L'auteur est humoriste, conteur, biologiste et animateur. Il collabore régulièrement à la section Débats.

M. Harper, si vivre dans une démocratie signifie avoir le droit de se faire entendre, je voudrais vous exprimer ma tristesse de voir votre gouvernement marginaliser la recherche fondamentale au Conseil national de recherches du Canada (CNRC).

Pour sublimer mon chagrin et encourager tous ces férus de sciences dont vous avez injurié l'intelligence et le dévouement, j'ai envie de vous raconter une portion d'histoire de cette recherche, du moins de cet arbre de la connaissance que vous voulez de plus en plus productif.

La recherche scientifique, M. Harper, est effectivement comparable à un pommier dont le système racinaire est la partie fondamentale. C'est en effet de cette invisible et discrète fabrique souterraine que s'écoule la sève nourricière qui permet indirectement aux fruits de se gorger de sucre, au grand bonheur des croqueurs de pommes.

Fort de ce modèle, le chercheur du XXIe siècle, même les yeux rivés sur cette minuscule fleur que vous lui demandez de transformer en or, gagne à développer une vision périphérique, à explorer les liens qui unissent sa branche au reste de l'arbre et même à descendre plus profondément dans la terre pour s'inspirer des connaissances traditionnelles et de la sagesse des pionniers de la science, qui nous ont généreusement ouvert le chemin.

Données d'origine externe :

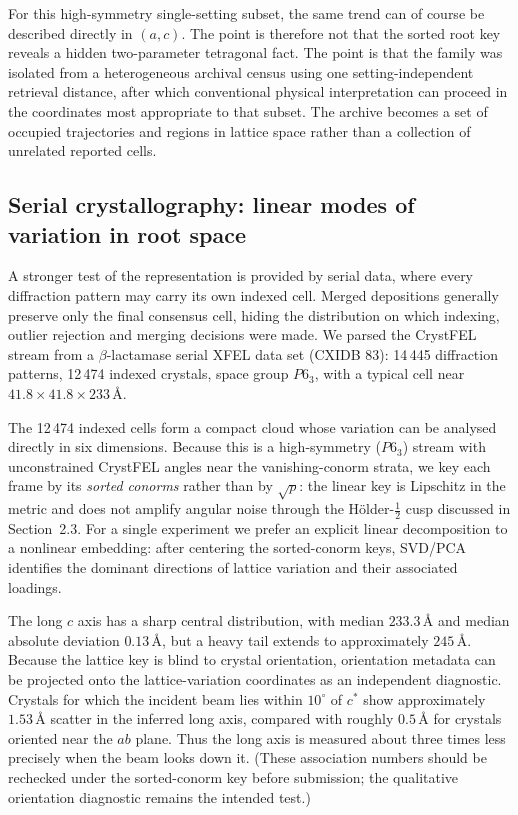 \documentclass[11pt]{article}
\newcommand{\Ang}{\text{\AA}}
\begin{document}
For this high-symmetry single-setting subset, the same trend can of course be described directly in $(a,c)$. The point is therefore not that the sorted root key reveals a hidden two-parameter tetragonal fact. The point is that the family was isolated from a heterogeneous archival census using one setting-independent retrieval distance, after which conventional physical interpretation can proceed in the coordinates most appropriate to that subset. The archive becomes a set of occupied trajectories and regions in lattice space rather than a collection of unrelated reported cells.

\subsection{Serial crystallography: linear modes of variation in root space}

A stronger test of the representation is provided by serial data, where every diffraction pattern may carry its own indexed cell. Merged depositions generally preserve only the final consensus cell, hiding the distribution on which indexing, outlier rejection and merging decisions were made. We parsed the CrystFEL stream from a $\beta$-lactamase serial XFEL data set (CXIDB 83): 14\,445 diffraction patterns, 12\,474 indexed crystals, space group $P6_3$, with a typical cell near $41.8\times 41.8\times233\,\Ang$.

The 12\,474 indexed cells form a compact cloud whose variation can be analysed directly in six dimensions. Because this is a high-symmetry ($P6_3$) stream with unconstrained CrystFEL angles near the vanishing-conorm strata, we key each frame by its \emph{sorted conorms} rather than by $\sqrt{p}$: the linear key is Lipschitz in the metric and does not amplify angular noise through the H\"older-$\tfrac12$ cusp discussed in Section~2.3. For a single experiment we prefer an explicit linear decomposition to a nonlinear embedding: after centering the sorted-conorm keys, SVD/PCA identifies the dominant directions of lattice variation and their associated loadings.

The long $c$ axis has a sharp central distribution, with median $233.3\,\Ang$ and median absolute deviation $0.13\,\Ang$, but a heavy tail extends to approximately $245\,\Ang$. Because the lattice key is blind to crystal orientation, orientation metadata can be projected onto the lattice-variation coordinates as an independent diagnostic. Crystals for which the incident beam lies within $10^\circ$ of $c^*$ show approximately $1.53\,\Ang$ scatter in the inferred long axis, compared with roughly $0.5\,\Ang$ for crystals oriented near the $ab$ plane. Thus the long axis is measured about three times less precisely when the beam looks down it. (These association numbers should be rechecked under the sorted-conorm key before submission; the qualitative orientation diagnostic remains the intended test.)
\end{document}
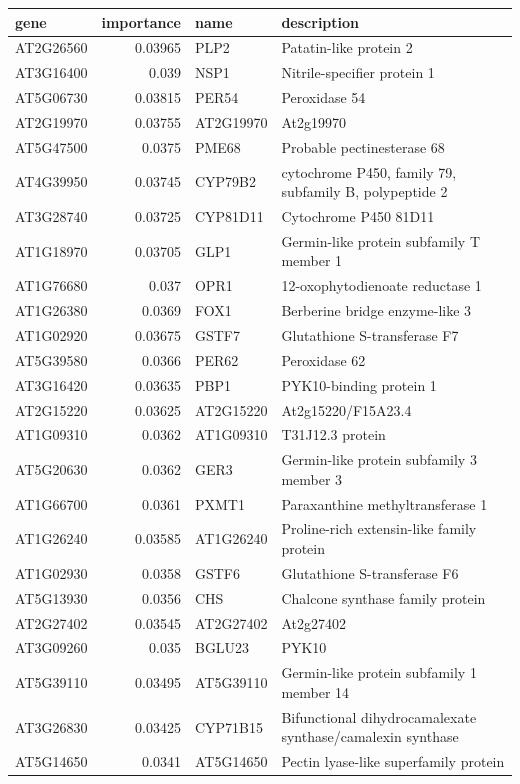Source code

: \documentclass[11pt]{article}
\begin{document}
\begin{center}
\begin{tabular}{lrll}
gene & importance & name & description\\
\hline
AT2G26560 & 0.03965 & PLP2 & Patatin-like protein 2\\
AT3G16400 & 0.039 & NSP1 & Nitrile-specifier protein 1\\
AT5G06730 & 0.03815 & PER54 & Peroxidase 54\\
AT2G19970 & 0.03755 & AT2G19970 & At2g19970\\
AT5G47500 & 0.0375 & PME68 & Probable pectinesterase 68\\
AT4G39950 & 0.03745 & CYP79B2 & cytochrome P450, family 79, subfamily B, polypeptide 2\\
AT3G28740 & 0.03725 & CYP81D11 & Cytochrome P450 81D11\\
AT1G18970 & 0.03705 & GLP1 & Germin-like protein subfamily T member 1\\
AT1G76680 & 0.037 & OPR1 & 12-oxophytodienoate reductase 1\\
AT1G26380 & 0.0369 & FOX1 & Berberine bridge enzyme-like 3\\
AT1G02920 & 0.03675 & GSTF7 & Glutathione S-transferase F7\\
AT5G39580 & 0.0366 & PER62 & Peroxidase 62\\
AT3G16420 & 0.03635 & PBP1 & PYK10-binding protein 1\\
AT2G15220 & 0.03625 & AT2G15220 & At2g15220/F15A23.4\\
AT1G09310 & 0.0362 & AT1G09310 & T31J12.3 protein\\
AT5G20630 & 0.0362 & GER3 & Germin-like protein subfamily 3 member 3\\
AT1G66700 & 0.0361 & PXMT1 & Paraxanthine methyltransferase 1\\
AT1G26240 & 0.03585 & AT1G26240 & Proline-rich extensin-like family protein\\
AT1G02930 & 0.0358 & GSTF6 & Glutathione S-transferase F6\\
AT5G13930 & 0.0356 & CHS & Chalcone synthase family protein\\
AT2G27402 & 0.03545 & AT2G27402 & At2g27402\\
AT3G09260 & 0.035 & BGLU23 & PYK10\\
AT5G39110 & 0.03495 & AT5G39110 & Germin-like protein subfamily 1 member 14\\
AT3G26830 & 0.03425 & CYP71B15 & Bifunctional dihydrocamalexate synthase/camalexin synthase\\
AT5G14650 & 0.0341 & AT5G14650 & Pectin lyase-like superfamily protein\\
\end{tabular}
\end{center}
\end{document}
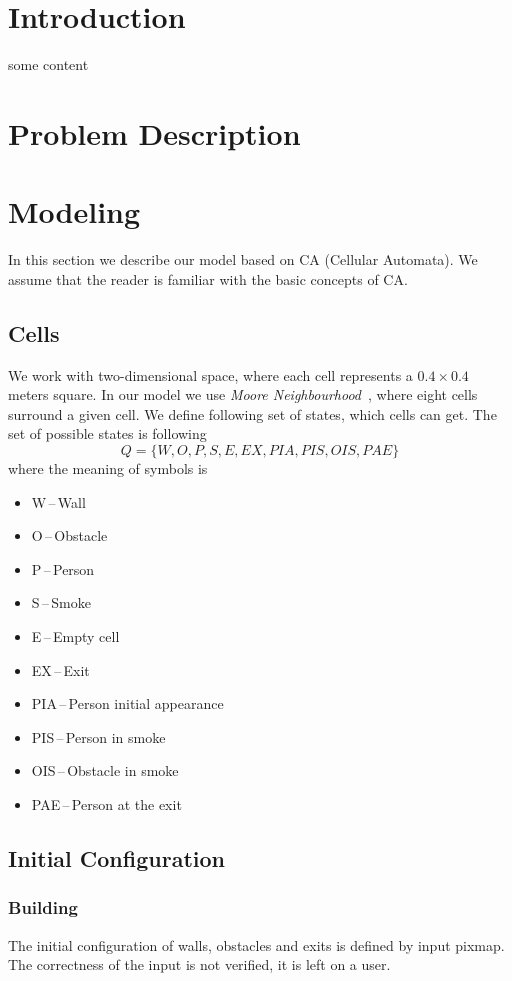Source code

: \section{Introduction}
some content~\cite{CaEvac}

\section{Problem Description}

\section{Modeling}
In this section we describe our model based on CA (Cellular Automata). We
assume that the reader is familiar with the basic concepts of CA.

\subsection{Cells}
We work with two-dimensional space, where each cell represents a $0.4 \times
0.4$ meters square. In our model we use \emph{Moore
Neighbourhood}~\cite{Moore}, where eight cells surround a given cell. We define
following set of states, which cells can get. The set of possible states is
following $$Q = \{W,O,P,S,E,EX,PIA,PIS,OIS,PAE\}$$ where the meaning of symbols
is
\begin{itemize}
    \item W\,--\,Wall
    \item O\,--\,Obstacle
    \item P\,--\,Person
    \item S\,--\,Smoke
    \item E\,--\,Empty cell
    \item EX\,--\,Exit
    \item PIA\,--\,Person initial appearance
    \item PIS\,--\,Person in smoke
    \item OIS\,--\,Obstacle in smoke
    \item PAE\,--\,Person at the exit
\end{itemize}

\subsection{Initial Configuration}
\subsubsection{Building}
The initial configuration of walls, obstacles and exits is defined by input
pixmap. The correctness  of the input is not verified, it is left on a user.
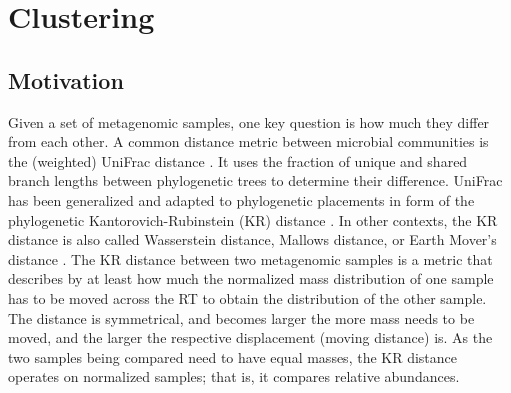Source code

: 
\chapter{Clustering}
\label{ch:Clustering}



\section{Motivation}
\label{ch:Clustering:sec:Motivation}

Given a set of metagenomic samples, one key question is how much they differ from each other.
A common distance metric between microbial communities
is the (weighted) UniFrac distance \cite{Lozupone2005,Lozupone2007a}.
It uses the fraction of unique and shared branch lengths between phylogenetic trees to determine their difference.
UniFrac has been generalized and adapted to phylogenetic placements
in form of the phylogenetic Kantorovich-Rubinstein (KR) distance \cite{Matsen2011a,Evans2012}.
In other contexts, the KR distance is also called Wasserstein distance, Mallows distance, or Earth Mover's distance
\cite{Mallows1972,Rachev1985,Levina2001,Villani2008}.
The KR distance between two metagenomic samples is a metric that describes
by at least how much the normalized mass distribution of one sample has to be moved across the \ac{RT}
to obtain the distribution of the other sample.
The distance is symmetrical, and becomes larger the more mass needs to be moved,
and the larger the respective displacement (moving distance) is.
As the two samples being compared need to have equal masses,
the KR distance operates on normalized samples;
that is, it compares relative abundances.

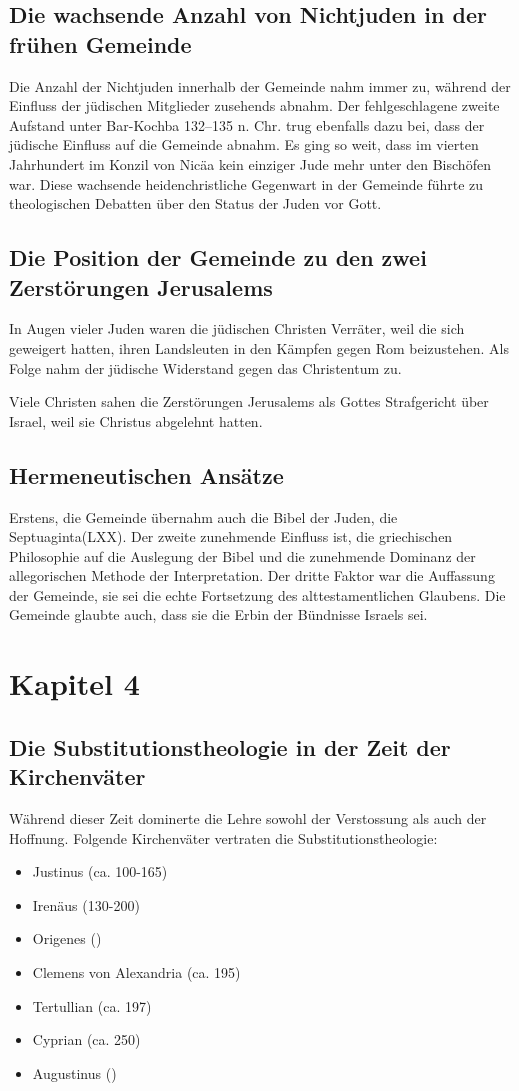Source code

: \documentclass{../../inc/mybib}
\newcommand{\st}{Substitutionstheolog}
\begin{document}
    \subsection{Die wachsende Anzahl von Nichtjuden in der frühen Gemeinde}
    Die Anzahl der Nichtjuden innerhalb der Gemeinde nahm immer zu, während der Einfluss der jüdischen Mitglieder zusehends abnahm. Der fehlgeschlagene zweite Aufstand unter Bar-Kochba 132--135 n. Chr. trug ebenfalls dazu bei, dass der jüdische Einfluss auf die Gemeinde abnahm. Es ging so weit, dass im vierten Jahrhundert im Konzil von Nicäa kein einziger Jude mehr unter den Bischöfen war. Diese wachsende heidenchristliche Gegenwart in der Gemeinde führte zu theologischen Debatten über den Status der Juden vor Gott.
    \subsection{Die Position der Gemeinde zu den zwei Zerstörungen Jerusalems}
    In Augen vieler Juden waren die jüdischen Christen Verräter, weil die sich geweigert hatten, ihren Landsleuten in den Kämpfen gegen Rom beizustehen. Als Folge nahm der jüdische Widerstand gegen das Christentum zu.

    Viele Christen sahen die Zerstörungen Jerusalems als Gottes Strafgericht über Israel, weil sie Christus abgelehnt hatten.
    \subsection{Hermeneutischen Ansätze}
    Erstens, die Gemeinde übernahm auch die Bibel der Juden, die Septuaginta(LXX). Der zweite zunehmende Einfluss
    ist, die griechischen Philosophie auf die Auslegung der Bibel und die zunehmende Dominanz der allegorischen Methode der Interpretation. Der dritte Faktor war die Auffassung der Gemeinde, sie sei die echte Fortsetzung des alttestamentlichen Glaubens. Die Gemeinde glaubte auch, dass sie die Erbin der Bündnisse Israels sei.
    \section{Kapitel 4}
    \subsection{Die \st ie in der Zeit der Kirchenväter}
    Während dieser Zeit dominerte die Lehre sowohl der Verstossung als auch der Hoffnung.
    Folgende Kirchenväter vertraten die \st ie:
    \begin{itemize}
        \item Justinus (ca. 100-165)
        \item Irenäus (130-200)
        \item Origenes ()
        \item Clemens von Alexandria (ca. 195)
        \item Tertullian (ca. 197)
        \item Cyprian (ca. 250)
        \item Augustinus ()
    \end{itemize}
    
\end{document}
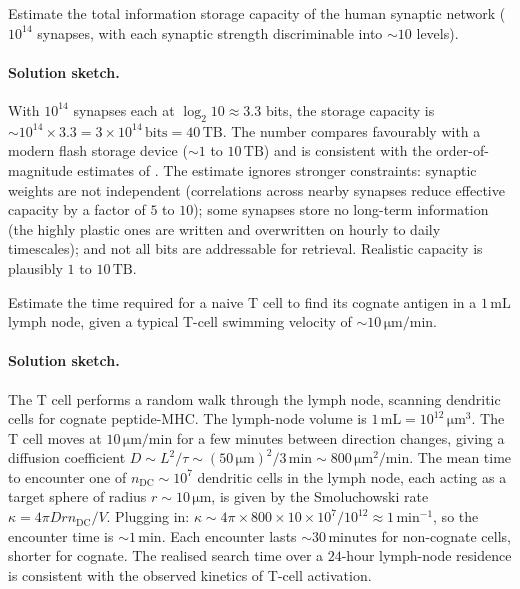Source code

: \begin{exercise}
Estimate the total information storage capacity of the human
synaptic network ($10^{14}$ synapses, with each synaptic strength
discriminable into $\sim 10$ levels).
\end{exercise}

\paragraph{Solution sketch.}
With $10^{14}$ synapses each at $\log_2 10 \approx 3.3$ bits, the
storage capacity is
$\sim 10^{14} \times 3.3 = 3 \times 10^{14}\,\text{bits} = 40\,\text{TB}$.
The number compares favourably with a modern flash storage device
($\sim 1$ to $10\,\text{TB}$) and is consistent with the order-of-
magnitude estimates of \cite[ch.~67]{text:v6c07-kandel-principles-2021}.
The estimate ignores stronger constraints: synaptic weights are
not independent (correlations across nearby synapses reduce effective
capacity by a factor of $5$ to $10$); some synapses store no
long-term information (the highly plastic ones are written and
overwritten on hourly to daily timescales); and not all bits are
addressable for retrieval. Realistic capacity is plausibly
$1$ to $10\,\text{TB}$.

\begin{exercise}
Estimate the time required for a naive T cell to find its cognate
antigen in a $1\,\text{mL}$ lymph node, given a typical T-cell
swimming velocity of $\sim 10\,\si{\micro\meter}/\text{min}$.
\end{exercise}

\paragraph{Solution sketch.}
The T cell performs a random walk through the lymph node, scanning
dendritic cells for cognate peptide-MHC. The lymph-node volume is
$1\,\text{mL} = 10^{12}\,\si{\micro\meter}^3$. The T cell moves at
$10\,\si{\micro\meter}/\text{min}$ for a few minutes between
direction changes, giving a diffusion coefficient
$D \sim L^2/\tau \sim (50\,\si{\micro\meter})^2/3\,\text{min}
\sim 800\,\si{\micro\meter}^2/\text{min}$. The mean time to
encounter one of $n_{\text{DC}} \sim 10^7$ dendritic cells in the
lymph node, each acting as a target sphere of radius
$r \sim 10\,\si{\micro\meter}$, is given by the Smoluchowski rate
$\kappa = 4 \pi D r n_{\text{DC}} / V$. Plugging in:
$\kappa \sim 4 \pi \times 800 \times 10 \times 10^7 / 10^{12}
\approx 1\,\text{min}^{-1}$, so the encounter time is $\sim 1\,\text{min}$.
Each encounter lasts $\sim 30\,\text{minutes}$ for non-cognate cells,
shorter for cognate. The realised search time over a $24$-hour
lymph-node residence is consistent with the observed kinetics of
T-cell activation.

À l'origine de la grande majorité des applications modernes de la science, il y a les travaux de débroussailleurs passionnés, qui cherchaient juste pour le plaisir de chercher.

Vous qui êtes particulièrement épris de sécurité et de répression de la criminalité, M. Harper, connaissez-vous les origines de cette empreinte génétique si précieuse à nos policiers? Saviez-vous qu'avant cette belle trouvaille, il y a eu les travaux d'une biologiste moléculaire britannique nommée Rosalind Elsie Franklin? Une passionnée du savoir, née en 1920 et morte à l'âge 38 ans, victime des radiations qu'elle utilisait pour percer le secret de l'ADN. Ce sont les sacrifices de cette dame, à qui l'humanité doit un grand merci, qui ont permis au trio Watson, Crick et Wilkins d'élucider la structure en double hélice de l'ADN et de rafler le prix Nobel de physiologie ou médecine en 1962.

Mais tous ces précurseurs de la génétique moléculaire, si importante aujourd'hui dans notre système judiciaire, doivent en grande partie leur succès à un moine et patient jardinier nommé Johann Gregor Mendel, né le 20 juillet 1822 à Heinzendorf, un petit village de la Moravie. Ce religieux, qui croisait des petits pois (Pisum sativum), a découvert dans ses platebandes les premières réponses qui nous ont permis aujourd'hui de séquencer le génome humain.

Vous voyez donc, M. Harper, que l'empreinte génétique a marché sur les traces laissées par des passionnés qui cherchaient sans objectifs précis quant à l'utilité de leur découverte. Un peu comme le bras spatial canadien, que vous venez fièrement d'exhiber dans un nouveau musée, doit beaucoup à la perspicacité d'Isaac Newton qui a pensé la gravité universelle en faisant une sieste sous un pommier.

Comme quoi toute science désireuse de s'inscrire dans la durabilité, la fiabilité et l'humanité doit parfois s'affranchir du chronomètre et des contraintes mercantiles.